DATA EXTRACT
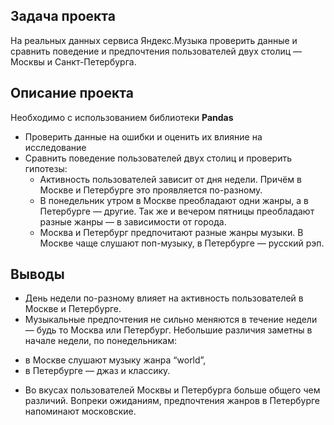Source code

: ## Задача проекта
На реальных данных сервиса Яндекс.Музыка проверить данные и сравнить поведение и предпочтения пользователей двух столиц — Москвы и Санкт-Петербурга.

## Описание проекта
Необходимо с использованием библиотеки **Pandas**

- Проверить данные на ошибки и оценить их влияние на исследование
- Сравнить поведение пользователей двух столиц и проверить гипотезы:
  * Активность пользователей зависит от дня недели. Причём в Москве и Петербурге это проявляется по-разному.
  * В понедельник утром в Москве преобладают одни жанры, а в Петербурге — другие. Так же и вечером пятницы преобладают разные жанры — в зависимости от города.
  * Москва и Петербург предпочитают разные жанры музыки. В Москве чаще слушают поп-музыку, в Петербурге — русский рэп.

## Выводы
- День недели по-разному влияет на активность пользователей в Москве и Петербурге.
- Музыкальные предпочтения не сильно меняются в течение недели — будь то Москва или Петербург. Небольшие различия заметны в начале недели, по понедельникам:
 * в Москве слушают музыку жанра “world”,
 * в Петербурге — джаз и классику.
- Во вкусах пользователей Москвы и Петербурга больше общего чем различий. Вопреки ожиданиям, предпочтения жанров в Петербурге напоминают московские.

PROBLEM
Which of the lines above include the word "Петербурга"? Copy each of them.

ANSWER BELOW
На реальных данных сервиса Яндекс.Музыка проверить данные и сравнить поведение и предпочтения пользователей двух столиц — Москвы и Санкт-Петербурга.
- Во вкусах пользователей Москвы и Петербурга больше общего чем различий. Вопреки ожиданиям, предпочтения жанров в Петербурге напоминают московские.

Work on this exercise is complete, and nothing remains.